Dr Vickramabahu Karunarathne
Sirisena and Mahinda, though one time clashed violently complaining that other is planning death, were both brought up in populism soaked in Sinhala racism against the upper class, English-speaking, liberal Ranil.
This political division is fundamental and irreconcilable. At the bottom of it all was the surge of personal relations between Ranil and Sirisena. Given their class backgrounds, and also their political divisions which continues to have deep relevance in the country, was unavoidable.
That means, the current crisis was written into the script, compelled by Sinhala fascism from the day Sirisena defeated incumbent ex-boss Mahinda in the presidential polls of January 2015. He grudgingly and swore in Ranil as Prime Minister in a politically amoral way as his action now has been ‘unconstitutional’ to his fascistic critics. Sirisena has already clarified that his current action is sanctioned by the 19th Amendment to the Constitution.

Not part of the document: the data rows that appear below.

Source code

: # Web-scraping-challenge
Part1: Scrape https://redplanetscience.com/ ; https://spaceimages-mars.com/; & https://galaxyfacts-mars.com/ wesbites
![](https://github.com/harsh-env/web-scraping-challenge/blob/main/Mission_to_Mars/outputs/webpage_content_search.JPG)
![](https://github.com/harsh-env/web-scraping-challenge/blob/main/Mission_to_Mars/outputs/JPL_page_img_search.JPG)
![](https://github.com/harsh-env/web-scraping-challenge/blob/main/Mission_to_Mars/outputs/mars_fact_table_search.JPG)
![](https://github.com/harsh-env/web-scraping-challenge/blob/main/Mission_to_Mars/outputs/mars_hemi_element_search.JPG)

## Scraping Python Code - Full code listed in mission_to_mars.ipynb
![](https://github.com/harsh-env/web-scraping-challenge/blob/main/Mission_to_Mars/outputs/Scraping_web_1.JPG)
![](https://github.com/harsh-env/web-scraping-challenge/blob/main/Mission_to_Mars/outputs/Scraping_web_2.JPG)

Ranil suddenly finds himself, not only jobless but once again disconnected from Sinhala petty bourgeoisie. However he is now surrounded by social movements and Sama Samaja political movement with a base in the Sinhala society. On the other hand UNP Sinhala leaders have stood by him and agitations started in the entire country. Tamil and Muslim leaders have surged to show their good will to the liberal who stood for their rights against Sinhala faciasm. Of course not only do CBK, Sirisena and Mahinda , all top-rung leaders of SLFP leaders carry their petty bougeise Sinhala populism on their sleeves, against the upper class English-speaking, Liberalism of Ranil. As Sirisena readily conceded soon after ‘sacking’ Ranil, this ideological problem was among the causes for his drift with his Prime Minister. It’s a clearly clash of ideologies. Briefly, liberalism backed by the left- Samasamajists against fascistic Sinhala populism.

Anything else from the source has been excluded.